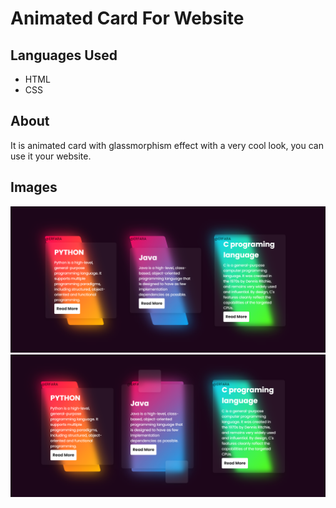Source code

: <h1>Animated Card For Website</h1>
<h2>Languages Used</h2>
<ul>
  <li>HTML</li>
  <li>CSS</li>
</ul>
<h2>About</h2>
<p>It is animated card with glassmorphism effect with a very cool look, you can use it your website.</p>
<h2>Images</h2>
<img src="images/Screenshot 1.png">
<img src="images/Screenshot 2.png">

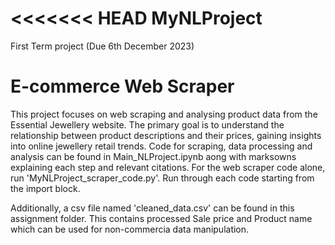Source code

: <<<<<<< HEAD
MyNLProject
=======
First Term project                                                                                                                                           (Due 6th December 2023)

# E-commerce Web Scraper #

This project focuses on web scraping and analysing product data from the Essential Jewellery website. The primary goal is to understand the relationship between product descriptions and their prices, gaining insights into online jewellery retail trends.
Code for scraping, data processing and analysis  can be found in Main_NLProject.ipynb aong with marksowns explaining each step and relevant citations.
For the web scraper code alone, run 'MyNLProject_scraper_code.py'. 
Run through each code starting from the import block.

Additionally, a csv file named 'cleaned_data.csv' can be found in this assignment folder. This contains processed Sale price and Product name which can be used for non-commercia data manipulation.



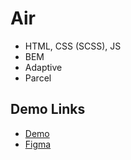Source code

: # Air

- HTML, CSS (SCSS), JS
- BEM
- Adaptive
- Parcel

## Demo Links

- [Demo](https://AndriiZakharenko.github.io/air/)
- [Figma](https://www.figma.com/file/7qwsWggv9BAxMi2VPhBuPr/Air-(formerly-Dia)?node-id=9138%3A35)
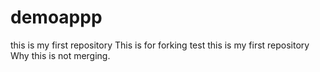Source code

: # demoappp
this is my first repository
This is for forking test 
this is my first repository 
Why this is not merging.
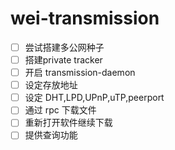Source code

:# wei-transmission

- [ ] 尝试搭建多公网种子
- [ ] 搭建private tracker
- [ ] 开启 transmission-daemon
- [ ] 设定存放地址
- [ ] 设定 DHT,LPD,UPnP,uTP,peerport
- [ ] 通过 rpc 下载文件
- [ ] 重新打开软件继续下载
- [ ] 提供查询功能
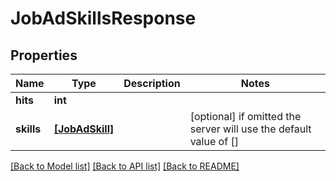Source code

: # JobAdSkillsResponse


## Properties
Name | Type | Description | Notes
------------ | ------------- | ------------- | -------------
**hits** | **int** |  | 
**skills** | [**[JobAdSkill]**](JobAdSkill.md) |  | [optional]  if omitted the server will use the default value of []

[[Back to Model list]](../README.md#documentation-for-models) [[Back to API list]](../README.md#documentation-for-api-endpoints) [[Back to README]](../README.md)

+++

WORK REQUIRED.
Output the entries above verbatim, leaving out images.

RESULT FOR THIS EXERCISE.
Source code

: <h1>Animated Card For Website</h1>
<h2>Languages Used</h2>
<ul>
  <li>HTML</li>
  <li>CSS</li>
</ul>
<h2>About</h2>
<p>It is animated card with glassmorphism effect with a very cool look, you can use it your website.</p>
<h2>Images</h2>
<img src="images/Screenshot 1.png">
<img src="images/Screenshot 2.png">

Source code

: <<<<<<< HEAD
MyNLProject
=======
First Term project                                                                                                                                           (Due 6th December 2023)

# E-commerce Web Scraper #

This project focuses on web scraping and analysing product data from the Essential Jewellery website. The primary goal is to understand the relationship between product descriptions and their prices, gaining insights into online jewellery retail trends.
Code for scraping, data processing and analysis  can be found in Main_NLProject.ipynb aong with marksowns explaining each step and relevant citations.
For the web scraper code alone, run 'MyNLProject_scraper_code.py'. 
Run through each code starting from the import block.

Additionally, a csv file named 'cleaned_data.csv' can be found in this assignment folder. This contains processed Sale price and Product name which can be used for non-commercia data manipulation.



Source code

: # Air

- HTML, CSS (SCSS), JS
- BEM
- Adaptive
- Parcel

## Demo Links

- [Demo](https://AndriiZakharenko.github.io/air/)
- [Figma](https://www.figma.com/file/7qwsWggv9BAxMi2VPhBuPr/Air-(formerly-Dia)?node-id=9138%3A35)
Source code

: # demoappp
this is my first repository
This is for forking test 
this is my first repository 
Why this is not merging.
Source code

:# wei-transmission

- [ ] 尝试搭建多公网种子
- [ ] 搭建private tracker
- [ ] 开启 transmission-daemon
- [ ] 设定存放地址
- [ ] 设定 DHT,LPD,UPnP,uTP,peerport
- [ ] 通过 rpc 下载文件
- [ ] 重新打开软件继续下载
- [ ] 提供查询功能
Source code

: # JobAdSkillsResponse


## Properties
Name | Type | Description | Notes
------------ | ------------- | ------------- | -------------
**hits** | **int** |  | 
**skills** | [**[JobAdSkill]**](JobAdSkill.md) |  | [optional]  if omitted the server will use the default value of []

[[Back to Model list]](../README.md#documentation-for-models) [[Back to API list]](../README.md#documentation-for-api-endpoints) [[Back to README]](../README.md)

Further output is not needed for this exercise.